The appellant was a locally registered company that exported and sold processed tobacco from Zimbabwe. It entered into successive sales and marketing agreements with two foreign companies (based in Bermuda and Switzerland) on commission of 7.5% of aggregate net export sales. In 2007, the respondent (Zimbabwe Revenue Authority) audited the appellant and determined that commissions paid to the overseas agents constituted fees for services of a technical and administrative nature, subjecting the appellant to withholding non-resident tax under the Seventeenth Schedule to the Income Tax Act. The appellant initially objected in 2007 and filed an appeal, but that appeal lapsed when the appellant failed to file its case within 60 days. The appellant continued remitting withholding tax until the multicurrency era.
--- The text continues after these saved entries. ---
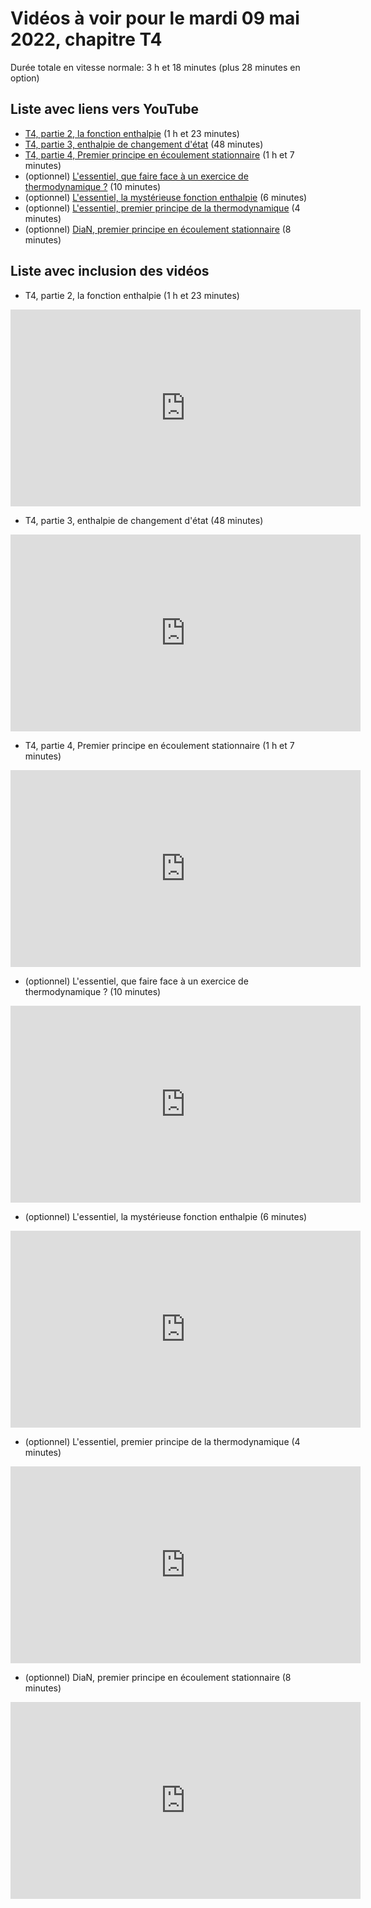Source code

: 
# Vidéos à voir pour le mardi 09 mai 2022, chapitre T4

Durée totale en vitesse normale: 3 h et 18 minutes (plus 28 minutes en option)

## Liste avec liens vers YouTube

*  [T4, partie 2, la fonction enthalpie](https://youtu.be/tB-L3UYWwlg) (1 h et 23 minutes)
*  [T4, partie 3, enthalpie de changement d'état](https://youtu.be/nIGE2dd1Ikk) (48 minutes)
*  [T4, partie 4, Premier principe en écoulement stationnaire](https://youtu.be/dY_RP5nvKag) (1 h et 7 minutes)
* (optionnel) [L'essentiel, que faire face à un exercice de thermodynamique ?](https://youtu.be/eym5KnCWD10) (10 minutes)
* (optionnel) [L'essentiel, la mystérieuse fonction enthalpie](https://youtu.be/rpIq472lq4g) (6 minutes)
* (optionnel) [L'essentiel, premier principe de la thermodynamique](https://youtu.be/WT5vlr94fKc) (4 minutes)
* (optionnel) [DiaN, premier principe en écoulement stationnaire](https://youtu.be/NDvnm8X7cCo) (8 minutes)

## Liste avec inclusion des vidéos

*  T4, partie 2, la fonction enthalpie (1 h et 23 minutes)

 <div style="text-align:center">
<iframe width="560" height="315" src="https://www.youtube.com/embed/tB-L3UYWwlg" title="YouTube video player" frameborder="0" allow="accelerometer; autoplay; clipboard-write; encrypted-media; gyroscope; picture-in-picture" allowfullscreen></iframe>
</div>
 

*  T4, partie 3, enthalpie de changement d'état (48 minutes)

 <div style="text-align:center">
<iframe width="560" height="315" src="https://www.youtube.com/embed/nIGE2dd1Ikk" title="YouTube video player" frameborder="0" allow="accelerometer; autoplay; clipboard-write; encrypted-media; gyroscope; picture-in-picture" allowfullscreen></iframe>
</div>
 

*  T4, partie 4, Premier principe en écoulement stationnaire (1 h et 7 minutes)

 <div style="text-align:center">
<iframe width="560" height="315" src="https://www.youtube.com/embed/dY_RP5nvKag" title="YouTube video player" frameborder="0" allow="accelerometer; autoplay; clipboard-write; encrypted-media; gyroscope; picture-in-picture" allowfullscreen></iframe>
</div>
 

* (optionnel) L'essentiel, que faire face à un exercice de thermodynamique ? (10 minutes)

 <div style="text-align:center">
<iframe width="560" height="315" src="https://www.youtube.com/embed/eym5KnCWD10" title="YouTube video player" frameborder="0" allow="accelerometer; autoplay; clipboard-write; encrypted-media; gyroscope; picture-in-picture" allowfullscreen></iframe>
</div>
 

* (optionnel) L'essentiel, la mystérieuse fonction enthalpie (6 minutes)

 <div style="text-align:center">
<iframe width="560" height="315" src="https://www.youtube.com/embed/rpIq472lq4g" title="YouTube video player" frameborder="0" allow="accelerometer; autoplay; clipboard-write; encrypted-media; gyroscope; picture-in-picture" allowfullscreen></iframe>
</div>
 

* (optionnel) L'essentiel, premier principe de la thermodynamique (4 minutes)

 <div style="text-align:center">
<iframe width="560" height="315" src="https://www.youtube.com/embed/WT5vlr94fKc" title="YouTube video player" frameborder="0" allow="accelerometer; autoplay; clipboard-write; encrypted-media; gyroscope; picture-in-picture" allowfullscreen></iframe>
</div>
 

* (optionnel) DiaN, premier principe en écoulement stationnaire (8 minutes)

 <div style="text-align:center">
<iframe width="560" height="315" src="https://www.youtube.com/embed/NDvnm8X7cCo" title="YouTube video player" frameborder="0" allow="accelerometer; autoplay; clipboard-write; encrypted-media; gyroscope; picture-in-picture" allowfullscreen></iframe>
</div>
In October 2013, during a routine audit, the appellant indicated it had stopped further remittals due to the unresolved 2007 appeal. The respondent provided schedules showing non-resident tax on fees payable from January 2009 to October 2013 totaling US$4,252,647.57 in principal, with equal penalties and interest. The appellant objected on 10 December 2013, disputing that the commissions constituted fees under section 30 and the Seventeenth Schedule. The appellant paid the principal amount by 20 December 2013 and filed a notice of appeal on 25 March 2014.
The appeal was dismissed with no order as to costs. The court found that the Commissioner correctly imposed liability on the appellant for non-resident tax on fees.
The binding legal principles established are: (1) The categories of services (technical, managerial, administrative, or consultative) in the definition of 'fees' under the Seventeenth Schedule are disjunctive and of wide general application, encompassing most activities of a taxpayer; (2) Sales and marketing commission services involving expertise, negotiation, processing documentation, and professional advisory services fall within the definition of fees for technical, managerial, administrative and consultative services; (3) A 'payer' under the Seventeenth Schedule includes any person who has an unconditional obligation to pay fees, regardless of the actual mechanics of payment; (4) Under paragraph 1(2)(c) of the Seventeenth Schedule, fees are deemed paid when arrangements are made for their payment, even if actual payment occurs offshore; (5) Under agency law principles applicable in Zimbabwe, actions of an agent (including offshore deduction of commission) are attributed to the principal for tax purposes; (6) The source of payment is determined by the originating cause (where services are performed), not where physical payment occurs; (7) Paragraph 6 of the Seventeenth Schedule creates a tax liability for failure to withhold non-resident tax on fees, not merely a penalty; (8) The statutory interpretation approach must consider the ordinary grammatical meaning of words in their textual and purposive context, consistent with the principles in Natal Joint Municipal Pension v Endumeni Municipality.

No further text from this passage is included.